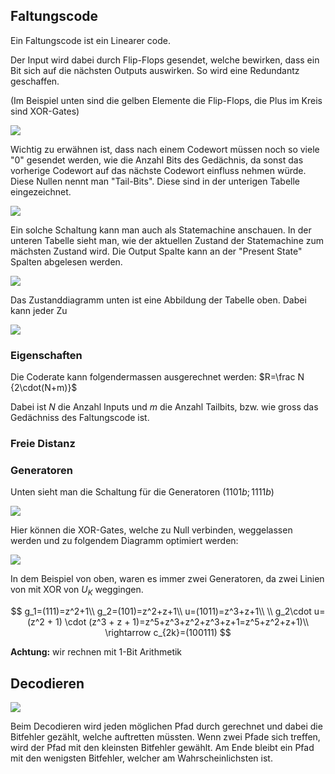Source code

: ## Faltungscode

Ein Faltungscode ist ein Linearer code.

Der Input wird dabei durch Flip-Flops gesendet, welche bewirken, dass ein Bit sich auf die nächsten Outputs auswirken. So wird eine Redundantz geschaffen.

(Im Beispiel unten sind die gelben Elemente die Flip-Flops, die Plus im Kreis sind XOR-Gates)

![](/home/sebi/Documents/zhaw/HS21/res/2021-12-13-10-30-49-image.png)

Wichtig zu erwähnen ist, dass nach einem Codewort müssen noch so viele "0" gesendet werden, wie die Anzahl Bits des Gedächnis, da sonst das vorherige Codewort auf das nächste Codewort einfluss nehmen würde. Diese Nullen nennt man "Tail-Bits". Diese sind in der unterigen Tabelle eingezeichnet.

![](/home/sebi/Documents/zhaw/HS21/res/2021-12-13-10-15-44-image.png)

Ein solche Schaltung kann man auch als Statemachine anschauen. In der unteren Tabelle sieht man, wie der aktuellen Zustand der Statemachine zum mächsten Zustand wird. Die Output Spalte kann an der "Present State" Spalten abgelesen werden.

![](/home/sebi/Documents/zhaw/HS21/res/2021-12-13-10-25-48-image.png)

Das Zustanddiagramm unten ist eine Abbildung der Tabelle oben. Dabei kann jeder Zu

![](/home/sebi/Documents/zhaw/HS21/res/2021-12-13-10-35-03-image.png)

### Eigenschaften

Die Coderate kann folgendermassen ausgerechnet werden: $R=\frac N {2\cdot(N+m)}$

Dabei ist $N$ die Anzahl Inputs und $m$ die Anzahl Tailbits, bzw. wie gross das Gedächniss des Faltungscode ist.

### Freie Distanz

### Generatoren

Unten sieht man die Schaltung für die Generatoren $(1101b;1111b)$

![](/home/sebi/Documents/zhaw/HS21/res/2021-12-13-11-02-21-image.png)

Hier können die XOR-Gates, welche zu Null verbinden, weggelassen werden und zu folgendem Diagramm optimiert werden:

![](/home/sebi/Documents/zhaw/HS21/res/2021-12-13-11-03-34-image.png)

In dem Beispiel von oben, waren es immer zwei Generatoren, da zwei Linien von mit XOR von $U_K$ weggingen.

$$
g_1=(111)=z^2+1\\
g_2=(101)=z^2+z+1\\
u=(1011)=z^3+z+1\\
 \\
g_2\cdot u=(z^2 + 1) \cdot (z^3 + z + 1)=z^5+z^3+z^2+z^3+z+1=z^5+z^2+z+1)\\
\rightarrow c_{2k}=(100111)
$$

**Achtung:** wir rechnen mit 1-Bit Arithmetik

## Decodieren

![](/home/sebi/Documents/zhaw/HS21/res/2021-12-13-11-21-37-image.png)

Beim Decodieren wird jeden möglichen Pfad durch gerechnet und dabei die Bitfehler gezählt, welche auftretten müssten. Wenn zwei Pfade sich treffen, wird der Pfad mit den kleinsten Bitfehler gewählt. Am Ende bleibt ein Pfad mit den wenigsten Bitfehler, welcher am Wahrscheinlichsten ist.
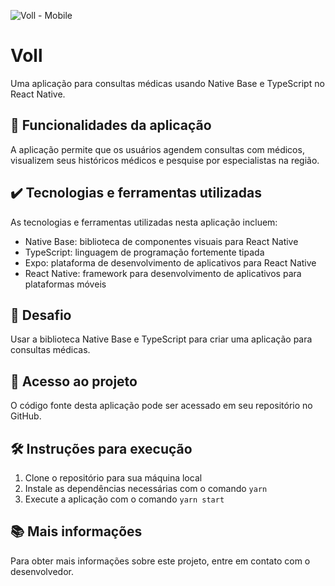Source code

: ![Voll - Mobile](https://repository-images.githubusercontent.com/604322042/0b63dd66-5a29-4646-9c15-a9f490bb3742)

# Voll

Uma aplicação para consultas médicas usando Native Base e TypeScript no React Native.

## 🔨 Funcionalidades da aplicação

A aplicação permite que os usuários agendem consultas com médicos, visualizem seus históricos médicos e pesquise por especialistas na região.

## ✔️ Tecnologias e ferramentas utilizadas

As tecnologias e ferramentas utilizadas nesta aplicação incluem:

- Native Base: biblioteca de componentes visuais para React Native
- TypeScript: linguagem de programação fortemente tipada
- Expo: plataforma de desenvolvimento de aplicativos para React Native
- React Native: framework para desenvolvimento de aplicativos para plataformas móveis

## 🎯 Desafio

Usar a biblioteca Native Base e TypeScript para criar uma aplicação para consultas médicas.

## 📁 Acesso ao projeto

O código fonte desta aplicação pode ser acessado em seu repositório no GitHub.

## 🛠️ Instruções para execução

1. Clone o repositório para sua máquina local
2. Instale as dependências necessárias com o comando
   `yarn`
3. Execute a aplicação com o comando
   `yarn start`

## 📚 Mais informações

Para obter mais informações sobre este projeto, entre em contato com o desenvolvedor.
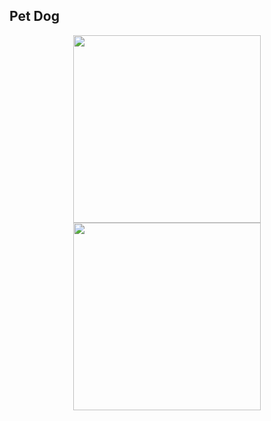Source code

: ## Pet Dog

<p align="center">
  <img src="https://github.com/user-attachments/assets/8734e5ec-e761-44f6-b6dd-3a21ed9a0593" width="300">
  <img src="https://github.com/user-attachments/assets/bc6a5a94-a61a-4ef2-8604-bc05ccadbba6" width="300">
</p>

AIM OF THE EXERCISE — Going by the entries above, repeat exactly the lines that start at the line with "Ein solche Schaltung" and go on through the line with "## 🔨 Funcionalidades da aplicação". Pictures are not part of the copy.

RESULT FOR THIS EXERCISE —
Ein solche Schaltung kann man auch als Statemachine anschauen. In der unteren Tabelle sieht man, wie der aktuellen Zustand der Statemachine zum mächsten Zustand wird. Die Output Spalte kann an der "Present State" Spalten abgelesen werden.

![](/home/sebi/Documents/zhaw/HS21/res/2021-12-13-10-25-48-image.png)

Das Zustanddiagramm unten ist eine Abbildung der Tabelle oben. Dabei kann jeder Zu

![](/home/sebi/Documents/zhaw/HS21/res/2021-12-13-10-35-03-image.png)

### Eigenschaften

Die Coderate kann folgendermassen ausgerechnet werden: $R=\frac N {2\cdot(N+m)}$

Dabei ist $N$ die Anzahl Inputs und $m$ die Anzahl Tailbits, bzw. wie gross das Gedächniss des Faltungscode ist.

### Freie Distanz

### Generatoren

Unten sieht man die Schaltung für die Generatoren $(1101b;1111b)$

![](/home/sebi/Documents/zhaw/HS21/res/2021-12-13-11-02-21-image.png)

Hier können die XOR-Gates, welche zu Null verbinden, weggelassen werden und zu folgendem Diagramm optimiert werden:

![](/home/sebi/Documents/zhaw/HS21/res/2021-12-13-11-03-34-image.png)

In dem Beispiel von oben, waren es immer zwei Generatoren, da zwei Linien von mit XOR von $U_K$ weggingen.

$$
g_1=(111)=z^2+1\\
g_2=(101)=z^2+z+1\\
u=(1011)=z^3+z+1\\
 \\
g_2\cdot u=(z^2 + 1) \cdot (z^3 + z + 1)=z^5+z^3+z^2+z^3+z+1=z^5+z^2+z+1)\\
\rightarrow c_{2k}=(100111)
$$

**Achtung:** wir rechnen mit 1-Bit Arithmetik

## Decodieren

![](/home/sebi/Documents/zhaw/HS21/res/2021-12-13-11-21-37-image.png)

Beim Decodieren wird jeden möglichen Pfad durch gerechnet und dabei die Bitfehler gezählt, welche auftretten müssten. Wenn zwei Pfade sich treffen, wird der Pfad mit den kleinsten Bitfehler gewählt. Am Ende bleibt ein Pfad mit den wenigsten Bitfehler, welcher am Wahrscheinlichsten ist.
Source code

: ![Voll - Mobile](https://repository-images.githubusercontent.com/604322042/0b63dd66-5a29-4646-9c15-a9f490bb3742)

# Voll

Uma aplicação para consultas médicas usando Native Base e TypeScript no React Native.

## 🔨 Funcionalidades da aplicação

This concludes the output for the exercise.